To Odela herself she would say,
“It’s quite unnecessary for you to be both pretty and clever. You should not work so hard and spoil your beautiful eyes.”
Odela soon found that these remarks were merely stepping stones.
Her stepmother had decided that she should go abroad to what was known as a ‘Finishing School’.
There were in fact two or three in England, but the Countess considered that they were not good enough.
“I am told by the most reliable people,” she said to the Earl, “that the Seminary for Young Ladies in Florence is noted for its brilliant teachers.”
She paused before she added with a smile,
“The aristocrats from every country in Europe send their daughters there and what could be better for dear little Odela than to be able to speak French and Italian fluently?”
Odela had not objected because she knew that it was hopeless to do so.
She was also finding it hard to tolerate the many changes her stepmother was making in their two houses that had been her mother’s pride and joy.
Fortunately, Odela thought, the new Countess was not particularly interested in Shalford Hall in the country.
In London the old servants were dismissed and new faces were brought in to take their place.
Odela, as it happened was extremely intelligent.
She knew that it would be foolish and unkind to her father if, as soon as he had remarried, she quarrelled with her stepmother.
He was quite obviously besotted with his young and beautiful wife. He would therefore not have been prepared to listen to anything that was said against her.
Then the moment came when the Countess said in direct tones,
“I have news for you, dearest Odela, which I am sure will please you. You know, dear child, that all I want is your happiness, but I also want you to be a huge success when you become a debutante.”
She paused and, as Odela did not speak, she then went on,
“Your father, who in his marvellous way is always thinking of other people rather than himself, has agreed that you should go to Florence for a year!”

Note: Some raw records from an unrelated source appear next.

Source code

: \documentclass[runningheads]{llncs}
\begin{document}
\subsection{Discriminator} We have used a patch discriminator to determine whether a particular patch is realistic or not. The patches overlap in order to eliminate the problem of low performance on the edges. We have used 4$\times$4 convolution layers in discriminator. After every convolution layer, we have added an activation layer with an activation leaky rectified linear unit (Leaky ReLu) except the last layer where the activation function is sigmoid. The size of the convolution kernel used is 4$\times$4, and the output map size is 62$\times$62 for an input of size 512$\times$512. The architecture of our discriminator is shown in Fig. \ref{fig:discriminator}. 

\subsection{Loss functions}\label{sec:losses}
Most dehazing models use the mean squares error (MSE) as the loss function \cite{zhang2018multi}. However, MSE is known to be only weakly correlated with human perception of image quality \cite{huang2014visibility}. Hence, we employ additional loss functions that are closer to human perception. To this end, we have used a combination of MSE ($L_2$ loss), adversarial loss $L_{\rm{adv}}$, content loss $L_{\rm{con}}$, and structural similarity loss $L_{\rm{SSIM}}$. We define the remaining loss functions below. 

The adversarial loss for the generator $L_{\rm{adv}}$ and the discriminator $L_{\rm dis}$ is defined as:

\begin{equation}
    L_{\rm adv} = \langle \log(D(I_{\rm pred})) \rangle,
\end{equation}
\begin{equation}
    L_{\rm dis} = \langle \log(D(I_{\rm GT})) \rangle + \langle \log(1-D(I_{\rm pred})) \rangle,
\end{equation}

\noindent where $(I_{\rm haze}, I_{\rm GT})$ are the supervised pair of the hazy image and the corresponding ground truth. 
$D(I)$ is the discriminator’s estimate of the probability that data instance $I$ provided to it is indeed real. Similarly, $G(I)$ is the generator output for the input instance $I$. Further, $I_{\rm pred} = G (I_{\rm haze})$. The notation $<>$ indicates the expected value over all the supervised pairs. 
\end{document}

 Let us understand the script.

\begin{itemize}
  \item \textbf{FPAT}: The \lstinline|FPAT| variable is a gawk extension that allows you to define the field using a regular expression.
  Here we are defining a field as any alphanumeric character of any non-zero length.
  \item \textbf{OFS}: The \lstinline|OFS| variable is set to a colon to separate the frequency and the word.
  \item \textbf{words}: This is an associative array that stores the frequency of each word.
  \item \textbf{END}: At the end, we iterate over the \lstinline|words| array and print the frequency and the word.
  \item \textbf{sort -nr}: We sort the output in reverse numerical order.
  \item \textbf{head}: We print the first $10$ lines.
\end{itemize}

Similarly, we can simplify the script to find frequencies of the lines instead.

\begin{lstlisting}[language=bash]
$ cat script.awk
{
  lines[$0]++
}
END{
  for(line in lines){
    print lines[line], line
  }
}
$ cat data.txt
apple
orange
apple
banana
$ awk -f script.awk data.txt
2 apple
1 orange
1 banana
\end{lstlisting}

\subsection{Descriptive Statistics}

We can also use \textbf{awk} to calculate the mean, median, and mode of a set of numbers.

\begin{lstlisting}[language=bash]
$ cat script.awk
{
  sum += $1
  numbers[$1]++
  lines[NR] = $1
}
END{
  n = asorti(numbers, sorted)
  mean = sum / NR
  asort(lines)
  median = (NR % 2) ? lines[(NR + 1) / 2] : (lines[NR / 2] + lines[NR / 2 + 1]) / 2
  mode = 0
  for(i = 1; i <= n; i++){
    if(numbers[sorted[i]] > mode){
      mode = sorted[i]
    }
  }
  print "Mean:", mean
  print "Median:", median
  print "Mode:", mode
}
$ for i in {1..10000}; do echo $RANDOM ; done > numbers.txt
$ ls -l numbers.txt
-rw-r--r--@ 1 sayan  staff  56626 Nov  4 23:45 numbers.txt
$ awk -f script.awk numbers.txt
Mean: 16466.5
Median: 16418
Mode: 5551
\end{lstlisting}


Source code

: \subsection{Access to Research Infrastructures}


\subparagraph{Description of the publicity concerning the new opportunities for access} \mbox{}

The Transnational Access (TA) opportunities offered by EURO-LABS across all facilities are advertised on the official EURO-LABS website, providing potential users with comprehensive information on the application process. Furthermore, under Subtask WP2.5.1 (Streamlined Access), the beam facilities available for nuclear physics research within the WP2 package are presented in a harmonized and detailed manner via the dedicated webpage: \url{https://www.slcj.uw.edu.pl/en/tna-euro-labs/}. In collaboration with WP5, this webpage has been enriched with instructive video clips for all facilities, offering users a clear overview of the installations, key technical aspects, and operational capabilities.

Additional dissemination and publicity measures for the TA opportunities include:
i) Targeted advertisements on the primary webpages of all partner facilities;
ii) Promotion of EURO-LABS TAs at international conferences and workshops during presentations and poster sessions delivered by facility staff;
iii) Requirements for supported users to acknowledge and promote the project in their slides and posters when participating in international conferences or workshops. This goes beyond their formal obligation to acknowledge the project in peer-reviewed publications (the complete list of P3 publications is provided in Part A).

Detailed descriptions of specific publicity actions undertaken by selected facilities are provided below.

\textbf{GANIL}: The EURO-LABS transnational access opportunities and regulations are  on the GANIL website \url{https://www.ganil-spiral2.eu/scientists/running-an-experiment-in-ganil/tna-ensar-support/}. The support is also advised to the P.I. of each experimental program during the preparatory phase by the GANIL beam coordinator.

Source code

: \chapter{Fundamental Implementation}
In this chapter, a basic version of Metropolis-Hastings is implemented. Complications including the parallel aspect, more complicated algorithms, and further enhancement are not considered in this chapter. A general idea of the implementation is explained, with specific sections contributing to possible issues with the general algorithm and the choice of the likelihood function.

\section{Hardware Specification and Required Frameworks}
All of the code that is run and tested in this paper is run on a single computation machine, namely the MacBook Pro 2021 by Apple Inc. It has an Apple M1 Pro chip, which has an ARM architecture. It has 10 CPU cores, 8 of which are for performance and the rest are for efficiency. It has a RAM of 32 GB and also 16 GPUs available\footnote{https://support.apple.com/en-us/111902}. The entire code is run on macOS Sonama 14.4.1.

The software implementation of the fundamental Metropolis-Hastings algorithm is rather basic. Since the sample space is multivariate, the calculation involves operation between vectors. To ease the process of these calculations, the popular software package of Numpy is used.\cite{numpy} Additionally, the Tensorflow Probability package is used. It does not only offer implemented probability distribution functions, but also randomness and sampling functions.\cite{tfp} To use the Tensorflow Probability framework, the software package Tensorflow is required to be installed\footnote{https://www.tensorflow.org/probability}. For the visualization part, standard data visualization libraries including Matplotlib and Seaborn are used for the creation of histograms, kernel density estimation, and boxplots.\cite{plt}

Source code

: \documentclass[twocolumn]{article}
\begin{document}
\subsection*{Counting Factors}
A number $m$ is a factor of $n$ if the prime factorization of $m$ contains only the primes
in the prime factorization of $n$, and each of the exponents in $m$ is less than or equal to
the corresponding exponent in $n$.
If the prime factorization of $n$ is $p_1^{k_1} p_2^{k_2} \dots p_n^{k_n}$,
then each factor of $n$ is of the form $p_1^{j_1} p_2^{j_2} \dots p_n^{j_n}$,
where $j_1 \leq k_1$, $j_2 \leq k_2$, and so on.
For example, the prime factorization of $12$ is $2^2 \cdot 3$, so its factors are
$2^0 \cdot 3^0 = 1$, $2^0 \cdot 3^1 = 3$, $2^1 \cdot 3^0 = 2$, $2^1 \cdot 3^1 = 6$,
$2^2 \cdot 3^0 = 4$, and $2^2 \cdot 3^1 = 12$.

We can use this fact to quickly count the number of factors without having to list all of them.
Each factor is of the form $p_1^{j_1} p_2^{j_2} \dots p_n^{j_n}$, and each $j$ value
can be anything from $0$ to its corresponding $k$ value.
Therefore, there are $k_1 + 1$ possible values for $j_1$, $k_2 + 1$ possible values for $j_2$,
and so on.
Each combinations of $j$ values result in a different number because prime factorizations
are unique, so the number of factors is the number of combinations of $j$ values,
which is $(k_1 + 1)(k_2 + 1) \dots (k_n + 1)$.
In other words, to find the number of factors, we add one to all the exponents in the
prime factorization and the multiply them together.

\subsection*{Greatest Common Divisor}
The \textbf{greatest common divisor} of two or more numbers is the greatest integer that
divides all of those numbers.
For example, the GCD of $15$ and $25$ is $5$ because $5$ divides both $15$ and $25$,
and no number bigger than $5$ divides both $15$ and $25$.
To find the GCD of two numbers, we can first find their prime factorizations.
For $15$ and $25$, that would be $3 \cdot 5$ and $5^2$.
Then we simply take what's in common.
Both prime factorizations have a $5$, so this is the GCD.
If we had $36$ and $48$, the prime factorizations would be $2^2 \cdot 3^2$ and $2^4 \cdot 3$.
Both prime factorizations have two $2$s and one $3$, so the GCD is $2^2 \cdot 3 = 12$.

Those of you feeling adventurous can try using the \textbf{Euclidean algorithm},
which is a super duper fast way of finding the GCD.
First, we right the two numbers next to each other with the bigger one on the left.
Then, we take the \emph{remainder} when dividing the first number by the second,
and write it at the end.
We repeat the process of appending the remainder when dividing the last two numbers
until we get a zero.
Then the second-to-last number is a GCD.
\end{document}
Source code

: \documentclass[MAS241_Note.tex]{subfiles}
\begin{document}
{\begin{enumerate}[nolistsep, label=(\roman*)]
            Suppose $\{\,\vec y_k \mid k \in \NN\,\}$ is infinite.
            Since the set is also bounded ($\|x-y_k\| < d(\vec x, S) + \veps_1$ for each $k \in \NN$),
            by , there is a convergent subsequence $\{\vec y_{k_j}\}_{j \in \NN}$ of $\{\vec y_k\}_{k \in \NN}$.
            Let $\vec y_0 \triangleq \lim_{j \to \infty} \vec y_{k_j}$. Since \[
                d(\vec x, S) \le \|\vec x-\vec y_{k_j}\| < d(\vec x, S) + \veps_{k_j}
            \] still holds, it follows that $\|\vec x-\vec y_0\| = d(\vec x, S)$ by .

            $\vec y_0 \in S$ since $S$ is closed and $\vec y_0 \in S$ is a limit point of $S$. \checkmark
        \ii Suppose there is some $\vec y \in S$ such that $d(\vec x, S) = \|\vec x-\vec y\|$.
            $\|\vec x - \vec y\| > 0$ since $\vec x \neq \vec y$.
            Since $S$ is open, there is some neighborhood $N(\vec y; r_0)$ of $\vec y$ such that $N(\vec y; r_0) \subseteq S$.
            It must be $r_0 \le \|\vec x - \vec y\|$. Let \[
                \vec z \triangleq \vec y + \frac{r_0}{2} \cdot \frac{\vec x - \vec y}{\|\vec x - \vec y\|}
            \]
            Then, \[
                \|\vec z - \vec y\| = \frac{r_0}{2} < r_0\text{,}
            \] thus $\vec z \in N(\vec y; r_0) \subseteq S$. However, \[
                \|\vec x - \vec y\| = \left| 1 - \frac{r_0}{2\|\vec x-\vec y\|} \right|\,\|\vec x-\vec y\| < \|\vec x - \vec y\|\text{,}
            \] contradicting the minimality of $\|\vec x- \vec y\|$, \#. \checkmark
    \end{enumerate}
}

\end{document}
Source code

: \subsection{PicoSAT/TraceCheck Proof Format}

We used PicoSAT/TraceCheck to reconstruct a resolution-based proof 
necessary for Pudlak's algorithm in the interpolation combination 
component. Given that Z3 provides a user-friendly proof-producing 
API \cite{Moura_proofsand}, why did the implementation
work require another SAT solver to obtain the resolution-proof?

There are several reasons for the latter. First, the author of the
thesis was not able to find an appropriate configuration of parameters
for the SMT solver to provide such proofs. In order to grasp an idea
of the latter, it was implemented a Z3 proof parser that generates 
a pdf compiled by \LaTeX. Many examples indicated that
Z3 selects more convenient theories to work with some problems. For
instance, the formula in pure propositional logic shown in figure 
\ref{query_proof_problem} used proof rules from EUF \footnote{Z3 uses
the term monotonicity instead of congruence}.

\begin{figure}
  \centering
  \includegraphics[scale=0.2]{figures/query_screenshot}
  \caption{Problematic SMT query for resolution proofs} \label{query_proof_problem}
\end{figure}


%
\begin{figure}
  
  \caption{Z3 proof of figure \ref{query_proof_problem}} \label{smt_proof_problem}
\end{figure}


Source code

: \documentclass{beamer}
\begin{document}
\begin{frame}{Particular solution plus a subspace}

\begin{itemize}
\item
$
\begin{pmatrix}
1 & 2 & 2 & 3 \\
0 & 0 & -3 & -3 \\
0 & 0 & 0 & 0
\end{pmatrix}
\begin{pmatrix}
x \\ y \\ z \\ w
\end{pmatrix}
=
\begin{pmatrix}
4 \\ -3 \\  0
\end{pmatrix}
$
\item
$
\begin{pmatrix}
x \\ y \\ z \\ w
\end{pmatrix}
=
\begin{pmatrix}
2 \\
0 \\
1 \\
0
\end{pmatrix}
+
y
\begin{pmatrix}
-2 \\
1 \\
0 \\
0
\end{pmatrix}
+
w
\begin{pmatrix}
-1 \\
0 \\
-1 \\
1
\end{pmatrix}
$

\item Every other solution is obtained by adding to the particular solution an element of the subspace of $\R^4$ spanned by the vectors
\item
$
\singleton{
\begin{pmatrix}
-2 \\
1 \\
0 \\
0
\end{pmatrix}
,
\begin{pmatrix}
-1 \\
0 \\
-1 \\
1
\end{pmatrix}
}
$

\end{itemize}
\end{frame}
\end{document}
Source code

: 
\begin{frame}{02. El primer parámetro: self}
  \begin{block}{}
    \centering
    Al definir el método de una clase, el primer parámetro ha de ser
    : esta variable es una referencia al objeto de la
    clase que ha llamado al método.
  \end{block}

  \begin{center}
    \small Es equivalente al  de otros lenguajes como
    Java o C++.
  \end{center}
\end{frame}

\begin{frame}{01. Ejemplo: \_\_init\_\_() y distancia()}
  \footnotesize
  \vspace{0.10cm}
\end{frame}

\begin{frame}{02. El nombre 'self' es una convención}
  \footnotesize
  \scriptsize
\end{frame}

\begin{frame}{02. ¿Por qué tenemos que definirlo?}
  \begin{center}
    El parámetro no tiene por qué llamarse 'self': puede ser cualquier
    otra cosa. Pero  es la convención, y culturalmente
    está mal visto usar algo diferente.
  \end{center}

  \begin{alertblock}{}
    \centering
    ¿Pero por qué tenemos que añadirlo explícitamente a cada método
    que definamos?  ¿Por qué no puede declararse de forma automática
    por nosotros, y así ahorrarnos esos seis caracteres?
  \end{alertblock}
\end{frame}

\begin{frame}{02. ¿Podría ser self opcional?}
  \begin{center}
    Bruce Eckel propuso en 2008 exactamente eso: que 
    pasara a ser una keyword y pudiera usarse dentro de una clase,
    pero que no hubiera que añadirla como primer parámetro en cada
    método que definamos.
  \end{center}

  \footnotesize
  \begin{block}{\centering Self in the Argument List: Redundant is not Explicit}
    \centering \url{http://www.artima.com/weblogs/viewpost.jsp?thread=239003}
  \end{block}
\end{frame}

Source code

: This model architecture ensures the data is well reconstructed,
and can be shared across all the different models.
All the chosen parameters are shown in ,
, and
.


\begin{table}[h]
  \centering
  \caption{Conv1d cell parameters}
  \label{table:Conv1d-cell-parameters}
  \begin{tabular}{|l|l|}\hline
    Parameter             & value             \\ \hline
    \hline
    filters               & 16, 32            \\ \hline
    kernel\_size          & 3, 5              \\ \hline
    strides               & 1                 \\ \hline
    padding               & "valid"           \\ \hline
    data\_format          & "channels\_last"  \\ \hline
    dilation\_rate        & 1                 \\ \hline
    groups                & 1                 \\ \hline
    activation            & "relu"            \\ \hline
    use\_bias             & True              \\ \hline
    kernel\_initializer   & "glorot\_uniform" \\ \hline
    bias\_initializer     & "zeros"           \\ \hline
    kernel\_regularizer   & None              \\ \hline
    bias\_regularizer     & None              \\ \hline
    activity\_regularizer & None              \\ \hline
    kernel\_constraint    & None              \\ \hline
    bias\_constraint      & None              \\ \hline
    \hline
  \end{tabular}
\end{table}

She gave a little laugh, which her admirers always said was like the tinkling of bells, before she continued,
“I know that there you will learn to be as clever as your wonderful father and also have all the graces that every woman should have if she is to shine in London Society.”
Odela drew in her breath, but had merely asked,
“When do you want me to leave, Papa?”
“Immediately!” her stepmother answered for him, “and you will return at exactly the same time next year when I know you will burst like a meteor on London and dazzle us all.”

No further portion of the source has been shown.